How to configure a realm having role based authentication for hornetQ message queue?

Environment

• We connect to the hornetq subsystem from a remote client using the following protocol:-

remote://somehost:4447

• This usually refers to the ApplicationRealm as specified in the standalone-*.xml:-

<connector name="remoting-connector" socket-binding="remoting" security-realm="ApplicationRealm"/>

• The following are the steps to use another property file:-

  • Create a user and associate it to a role:-

      What type of user do you wish to add? 
  a) Management User (mgmt-users.properties) 
  b) Application User (application-users.properties)
  (a): b
  
  Enter the details of the new user to add.
  Realm (ApplicationRealm) : 
  Username : kunjan 
  Password : kunjan1
  Re-enter Password : kunjan1 
  What roles do you want this user to belong to? (Please enter a comma separated list, or leave blank for none)[guest]: guest
  Updated user 'kunjan' to file '/installed/jboss/EAP/EAP6/EAP-6.0.0.GA/replication/hornetq-sec/jboss-eap-6.0/standalone/configuration/application-users.properties'
  Updated user 'kunjan' to file '/installed/jboss/EAP/EAP6/EAP-6.0.0.GA/replication/hornetq-sec/jboss-eap-6.0/domain/configuration/application-users.properties'
  Updated user 'kunjan' with roles guest to file '/installed/jboss/EAP/EAP6/EAP-6.0.0.GA/replication/hornetq-sec/jboss-eap-6.0/standalone/configuration/application-roles.properties'
  Updated user 'kunjan' with roles guest to file '/installed/jboss/EAP/EAP6/EAP-6.0.0.GA/replication/hornetq-sec/jboss-eap-6.0/domain/configuration/application-roles.properties'
  Is this new user going to be used for one AS process to connect to another AS process e.g. slave domain controller?
  yes/no? yes
  To represent the user add the following to the server-identities definition <secret value="a3VuamFuMQ==" />
  

  • This will add the user kunjan and password kunjan1 to the file application-users.properties and role guest "kunjan=guest" to the file application-roles.properties
  • Now copy the file application-users(copy).properties and rename it to MyRealm-users.properties.

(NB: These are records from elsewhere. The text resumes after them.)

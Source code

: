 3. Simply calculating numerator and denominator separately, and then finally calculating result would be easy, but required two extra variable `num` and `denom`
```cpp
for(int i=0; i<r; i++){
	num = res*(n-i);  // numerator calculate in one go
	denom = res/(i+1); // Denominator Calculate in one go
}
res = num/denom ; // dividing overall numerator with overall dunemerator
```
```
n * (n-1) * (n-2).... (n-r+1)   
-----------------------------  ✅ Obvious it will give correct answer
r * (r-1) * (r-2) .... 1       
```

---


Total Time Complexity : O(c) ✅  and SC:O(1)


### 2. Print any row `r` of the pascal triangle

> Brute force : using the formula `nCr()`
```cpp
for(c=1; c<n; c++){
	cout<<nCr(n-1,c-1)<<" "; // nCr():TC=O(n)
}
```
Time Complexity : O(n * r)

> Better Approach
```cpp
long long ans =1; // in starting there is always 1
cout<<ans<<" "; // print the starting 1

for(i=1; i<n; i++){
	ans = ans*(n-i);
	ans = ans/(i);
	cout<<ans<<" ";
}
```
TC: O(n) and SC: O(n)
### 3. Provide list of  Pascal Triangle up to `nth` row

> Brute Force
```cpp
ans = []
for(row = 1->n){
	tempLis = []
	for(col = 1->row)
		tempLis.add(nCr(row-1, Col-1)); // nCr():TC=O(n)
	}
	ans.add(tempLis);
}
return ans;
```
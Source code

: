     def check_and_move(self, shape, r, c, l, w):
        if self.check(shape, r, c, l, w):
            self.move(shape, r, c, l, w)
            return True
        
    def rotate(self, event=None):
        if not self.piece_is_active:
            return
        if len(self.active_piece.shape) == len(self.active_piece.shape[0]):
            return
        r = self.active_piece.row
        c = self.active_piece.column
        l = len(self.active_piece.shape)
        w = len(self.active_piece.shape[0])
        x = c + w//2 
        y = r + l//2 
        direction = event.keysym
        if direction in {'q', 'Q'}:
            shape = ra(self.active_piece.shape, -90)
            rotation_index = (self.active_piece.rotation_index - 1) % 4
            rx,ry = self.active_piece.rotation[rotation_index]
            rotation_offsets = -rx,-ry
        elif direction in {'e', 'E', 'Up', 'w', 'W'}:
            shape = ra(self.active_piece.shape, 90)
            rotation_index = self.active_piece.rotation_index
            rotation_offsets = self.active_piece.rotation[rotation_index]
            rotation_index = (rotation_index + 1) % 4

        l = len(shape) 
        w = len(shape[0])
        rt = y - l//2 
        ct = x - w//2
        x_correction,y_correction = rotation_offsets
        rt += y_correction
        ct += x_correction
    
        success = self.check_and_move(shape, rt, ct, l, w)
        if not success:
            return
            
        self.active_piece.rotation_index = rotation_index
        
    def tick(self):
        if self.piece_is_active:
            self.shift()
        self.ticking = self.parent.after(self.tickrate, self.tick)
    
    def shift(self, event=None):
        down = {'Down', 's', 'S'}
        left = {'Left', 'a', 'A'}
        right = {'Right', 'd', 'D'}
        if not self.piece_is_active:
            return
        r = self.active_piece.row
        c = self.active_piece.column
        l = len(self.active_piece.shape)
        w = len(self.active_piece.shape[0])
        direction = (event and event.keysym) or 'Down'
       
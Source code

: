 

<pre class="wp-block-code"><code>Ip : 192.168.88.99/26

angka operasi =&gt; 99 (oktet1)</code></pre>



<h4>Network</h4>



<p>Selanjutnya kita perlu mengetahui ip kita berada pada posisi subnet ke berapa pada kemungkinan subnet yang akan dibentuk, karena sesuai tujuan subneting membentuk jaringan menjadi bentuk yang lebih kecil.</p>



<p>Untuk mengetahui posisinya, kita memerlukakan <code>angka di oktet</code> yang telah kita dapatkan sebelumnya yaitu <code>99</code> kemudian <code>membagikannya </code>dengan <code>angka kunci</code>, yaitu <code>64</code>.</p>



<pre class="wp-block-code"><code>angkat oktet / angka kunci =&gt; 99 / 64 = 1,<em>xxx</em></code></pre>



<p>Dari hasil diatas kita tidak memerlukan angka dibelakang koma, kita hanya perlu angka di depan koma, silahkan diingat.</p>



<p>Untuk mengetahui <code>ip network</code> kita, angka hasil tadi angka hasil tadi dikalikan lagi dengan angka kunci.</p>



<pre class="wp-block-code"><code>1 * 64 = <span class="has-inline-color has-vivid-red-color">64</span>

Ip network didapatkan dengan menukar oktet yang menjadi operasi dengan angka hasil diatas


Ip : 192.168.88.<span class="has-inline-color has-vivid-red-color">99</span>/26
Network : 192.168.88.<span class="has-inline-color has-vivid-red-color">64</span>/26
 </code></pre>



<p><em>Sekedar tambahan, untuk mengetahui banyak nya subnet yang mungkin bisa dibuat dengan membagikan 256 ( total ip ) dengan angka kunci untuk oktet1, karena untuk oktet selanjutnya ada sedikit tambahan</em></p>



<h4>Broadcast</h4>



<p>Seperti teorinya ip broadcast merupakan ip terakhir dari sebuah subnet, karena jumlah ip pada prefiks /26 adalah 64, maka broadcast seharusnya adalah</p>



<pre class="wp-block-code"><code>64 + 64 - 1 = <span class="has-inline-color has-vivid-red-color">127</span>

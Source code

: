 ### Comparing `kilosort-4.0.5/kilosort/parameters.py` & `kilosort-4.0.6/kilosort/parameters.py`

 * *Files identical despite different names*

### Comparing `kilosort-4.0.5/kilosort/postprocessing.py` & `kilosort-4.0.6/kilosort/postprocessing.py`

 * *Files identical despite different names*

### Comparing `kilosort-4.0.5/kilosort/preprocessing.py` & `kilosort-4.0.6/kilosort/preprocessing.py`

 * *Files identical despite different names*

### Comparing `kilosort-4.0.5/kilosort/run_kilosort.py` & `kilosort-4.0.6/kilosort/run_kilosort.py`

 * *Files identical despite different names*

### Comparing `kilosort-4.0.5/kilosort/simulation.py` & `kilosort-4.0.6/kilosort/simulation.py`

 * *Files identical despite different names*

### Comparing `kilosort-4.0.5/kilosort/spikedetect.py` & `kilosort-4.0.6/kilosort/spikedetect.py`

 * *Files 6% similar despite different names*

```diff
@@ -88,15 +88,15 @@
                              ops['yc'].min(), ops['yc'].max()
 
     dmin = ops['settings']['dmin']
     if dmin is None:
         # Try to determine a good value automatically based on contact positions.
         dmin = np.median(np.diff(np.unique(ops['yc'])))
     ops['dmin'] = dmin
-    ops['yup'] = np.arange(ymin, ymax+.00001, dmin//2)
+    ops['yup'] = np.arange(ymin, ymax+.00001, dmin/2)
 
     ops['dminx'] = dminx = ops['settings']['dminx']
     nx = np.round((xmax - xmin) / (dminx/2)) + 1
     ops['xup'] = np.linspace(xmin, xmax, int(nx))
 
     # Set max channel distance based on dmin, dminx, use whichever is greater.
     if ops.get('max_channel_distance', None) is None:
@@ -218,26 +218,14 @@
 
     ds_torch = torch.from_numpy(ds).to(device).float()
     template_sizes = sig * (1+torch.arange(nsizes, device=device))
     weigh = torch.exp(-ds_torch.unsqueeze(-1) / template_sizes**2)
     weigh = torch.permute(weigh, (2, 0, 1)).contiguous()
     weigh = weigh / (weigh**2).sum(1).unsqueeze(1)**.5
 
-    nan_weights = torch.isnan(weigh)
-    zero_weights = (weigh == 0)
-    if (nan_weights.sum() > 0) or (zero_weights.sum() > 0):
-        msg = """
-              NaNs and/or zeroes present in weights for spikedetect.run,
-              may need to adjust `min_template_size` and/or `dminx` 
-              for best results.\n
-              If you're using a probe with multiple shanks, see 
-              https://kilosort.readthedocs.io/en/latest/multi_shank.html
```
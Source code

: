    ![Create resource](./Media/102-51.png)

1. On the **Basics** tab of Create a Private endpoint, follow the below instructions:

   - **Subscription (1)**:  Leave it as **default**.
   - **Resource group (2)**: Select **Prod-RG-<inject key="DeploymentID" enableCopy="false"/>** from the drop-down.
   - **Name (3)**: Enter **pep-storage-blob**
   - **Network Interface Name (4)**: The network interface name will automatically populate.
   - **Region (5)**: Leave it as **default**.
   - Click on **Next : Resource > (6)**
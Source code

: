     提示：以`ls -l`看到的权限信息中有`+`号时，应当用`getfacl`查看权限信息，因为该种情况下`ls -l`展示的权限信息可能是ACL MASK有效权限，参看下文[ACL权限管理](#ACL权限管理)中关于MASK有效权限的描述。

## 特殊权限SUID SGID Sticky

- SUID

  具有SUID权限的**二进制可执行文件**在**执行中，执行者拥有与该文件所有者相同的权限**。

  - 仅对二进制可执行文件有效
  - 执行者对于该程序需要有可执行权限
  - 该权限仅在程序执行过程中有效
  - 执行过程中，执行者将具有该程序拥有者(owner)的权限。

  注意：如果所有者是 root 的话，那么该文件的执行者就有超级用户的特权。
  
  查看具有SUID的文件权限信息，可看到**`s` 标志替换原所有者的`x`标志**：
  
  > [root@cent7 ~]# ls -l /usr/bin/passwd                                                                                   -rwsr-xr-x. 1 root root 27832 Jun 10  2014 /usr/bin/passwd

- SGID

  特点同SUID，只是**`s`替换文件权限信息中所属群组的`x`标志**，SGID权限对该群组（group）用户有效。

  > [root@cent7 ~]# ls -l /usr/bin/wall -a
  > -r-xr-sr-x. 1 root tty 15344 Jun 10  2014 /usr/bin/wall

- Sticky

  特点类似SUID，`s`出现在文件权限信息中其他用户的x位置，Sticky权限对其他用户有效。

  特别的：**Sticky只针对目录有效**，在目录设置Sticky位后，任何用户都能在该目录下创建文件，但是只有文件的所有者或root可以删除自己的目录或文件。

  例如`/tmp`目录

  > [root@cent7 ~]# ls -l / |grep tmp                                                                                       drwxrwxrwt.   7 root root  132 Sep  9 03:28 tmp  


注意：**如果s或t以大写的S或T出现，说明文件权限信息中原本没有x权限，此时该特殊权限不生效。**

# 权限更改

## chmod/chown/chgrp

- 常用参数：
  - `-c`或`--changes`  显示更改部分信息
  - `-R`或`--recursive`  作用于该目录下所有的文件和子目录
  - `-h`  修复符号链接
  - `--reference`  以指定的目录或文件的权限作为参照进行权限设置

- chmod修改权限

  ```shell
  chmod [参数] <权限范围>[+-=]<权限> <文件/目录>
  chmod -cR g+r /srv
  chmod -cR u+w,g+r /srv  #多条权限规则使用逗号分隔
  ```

Similarly copy the file application-roles(copy).properties and rename it to MyRealm-roles.properties file and keep it in $JBOSS_HOME/standalone/configuration.
  • Add a new realm using jboss-cli.sh as follows:-

  $JBOSS_HOME/bin: ./jboss-cli.sh -c
          [standalone@localhost:9999 /] /core-service=management/security-realm=MyRealm/authentication=properties:add(path="MyRealm-users.properties", plain-text=false, relative-to="jboss.server.config.dir")
          {
              "outcome" => "success",
              "response-headers" => {
              "operation-requires-reload" => true,
              "process-state" => "reload-required"
          }
      }
  
  
      [standalone@localhost:9999 /] /core-service=management/security-realm=MyRealm/authentication=local:add(default-user="$local", allowed-users="*")
          {
              "outcome" => "success",
              "response-headers" => {
              "operation-requires-reload" => true,
              "process-state" => "reload-required"
          }
      }
  
  
      [standalone@localhost:9999 /] /core-service=management/security-realm=MyRealm/authorization=properties:add(path="MyRealm-roles.properties", relative-to="jboss.server.config.dir")
          {
              "outcome" => "success",
              "response-headers" => {
              "operation-requires-reload" => true,
              "process-state" => "reload-required"
          }
      }
  

  • This will make the standalone file look like follows:-

  <management>
      <security-realms>
          <security-realm name="ManagementRealm">
              ...
          </security-realm>
          <security-realm name="ApplicationRealm">
              ...
          </security-realm>
          <security-realm name="MyRealm"> <!-- This is added-->
              <authentication>
                  <local default-user="$local" allowed-users="*"/>
                  <properties path="MyRealm-users.properties" relative-to="jboss.server.config.dir"/>
              </authentication>
              <authorization>
                  <properties path="MyRealm-roles.properties" relative-to="jboss.server.config.dir"/>
              </authorization>
          </security-realm>
      </security-realms>
   ....
  </management>
  

  • Now change the security-realm setting in the remoting-connector setting to MyRealm instead of ApplicationRealm as follows:-

   <connector name="remoting-connector" socket-binding="remoting" security-realm="MyRealm"/>
  

  • There should be the following in standalone-full.xml for hornetq with respect to the user and role set previously in first step "kunjan=guest":-

      <security-settings>
                  <security-setting match="#">
                      <permission type="send" roles="guest"/>
                      <permission type="consume" roles="guest"/>
                      <permission type="createNonDurableQueue" roles="guest"/>
                      <permission type="deleteNonDurableQueue" roles="guest"/>
                  </security-setting>
      </security-settings>
  

• Now you should be able to communicate with hornetq subsystem having following in my client code:-

        qconFactory = (QueueConnectionFactory) ctx.lookup(JMS_FACTORY);
    qcon = qconFactory.createQueueConnection("kunjan","kunjan1");

    ...
    Hashtable env = new Hashtable();
    env.put(Context.INITIAL_CONTEXT_FACTORY, JNDI_FACTORY);
    env.put(Context.PROVIDER_URL, url);
    env.put(Context.SECURITY_PRINCIPAL, "kunjan");
    env.put(Context.SECURITY_CREDENTIALS, "kunjan1");